On Contemplative Hobbies
A Jon Franzen-Inspired Reflection on the Joy of Passivity
Author Jonathan Franzen has written about his love of bird-watching for a very long time. Recently, he published this wonderful essay in the New Yorker (by far my top read from last week) on “The Problem of Nature Writing”, which is drawn from a collection titled Spark Birds.
There are many interesting things in Franzen’s essay. He compares the praise of nature to the devotion of the biblical Psalmist, and explains why it’s such a difficult book of the bible to appreciate (not unlike writing about bird-watching; the devotion of the bird-watcher is difficult to understand unless you’ve had the kind of experience that Franzen has…). And, in his own way, he addresses the content problem, which I discussed with Thomas J Bevan on Anti-Mimetic last week:
Unfortunately, no matter how felicitous the descriptions may be, the writer is competing with other media that a reader could be turning to instead, audiovisual media that actually show you the eagle or let you hear the loon. Ever since the advent of color photography and sound recording, lengthy descriptions have become problematic in all genres of writing, and they’re especially problematic for the evangelizing nature writer.
I’ve taken an interest in bird-watching lately, completely unrelated to Franzen’s influence. It started at the beginning of lockdown in 2020 when Claire and I were holed up in a house on Lake Michigan in Norton Shores, MI, where we happened to have a bald eagle living in our backyard and giving us daily flyovers. We named him Caesar.
But it’s not bird-watching in particular that is on my mind today. It’s bird-watching as a genre of hobby that is — at least on the surface — almost entirely passive. And I wonder if everyone should have one of these “passive hobbies”, and how different the world might be if we did. Why? Because they take us out of ourselves and into a world that we don’t control.

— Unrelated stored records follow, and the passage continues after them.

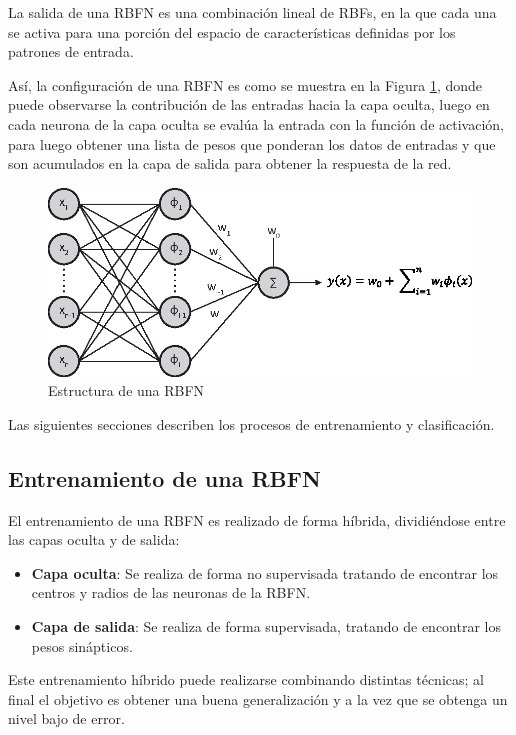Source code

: \documentclass[journal]{IEEEtran}
\begin{document}
La salida de una RBFN es una combinación lineal de RBFs, en la que cada una se activa para una porción del espacio de características definidas por los patrones de entrada.

Así, la configuración de una RBFN es como se muestra en la Figura \ref{fig:estructura-rbfn}, donde puede observarse la contribución de las entradas hacia la capa oculta, luego en cada neurona de la capa oculta se evalúa la entrada con la función de activación, para luego obtener una lista de pesos que ponderan los datos de entradas y que son acumulados en la capa de salida para obtener la respuesta de la red.
\begin{figure}[tb]
    \centering
    \includegraphics[width=\columnwidth]{imagenes/rbfn}
    \caption{Estructura de una RBFN}
    \label{fig:estructura-rbfn}
\end{figure}

Las siguientes secciones describen los procesos de entrenamiento y clasificación.
\subsection{Entrenamiento de una RBFN} %
\label{sub:entrenamiento_de_una_RNA}
El entrenamiento de una RBFN es realizado de forma híbrida, dividiéndose entre las capas oculta y de salida:
\begin{itemize}
	\item \textbf{Capa oculta}: Se realiza de forma no supervisada tratando de encontrar los centros y radios de las neuronas de la RBFN.
	\item \textbf{Capa de salida}: Se realiza de forma supervisada, tratando de encontrar los pesos sinápticos.
\end{itemize}

Este entrenamiento híbrido puede realizarse combinando distintas técnicas; al final el objetivo es obtener una buena generalización y a la vez que se obtenga un nivel bajo de error.
\end{document}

The problem with any active hobby, e.g. sports, is that they tend to revolve around ourselves: we can always improve, we can always learn a new skill, we can measure our progress in all kinds of ways. Those hobbies often turn out to be an exercise of self-centeredness. They’re about me, not an other. The beauty of birds is that there is such an otherness about them that we can’t help but detach ourselves from some of our more petty human concerns.
A passive hobby that pulls us out of ourselves to the point of self-forgetfulness is an antidote to the technological culture in which everything needs to be productive, needs to change, needs to improve, needs to show “results.”
Some things are perfectly good just as they are. Contemplating these things can be a powerful reminder that the world is not just here to be cultivated and improved, but loved and enjoyed.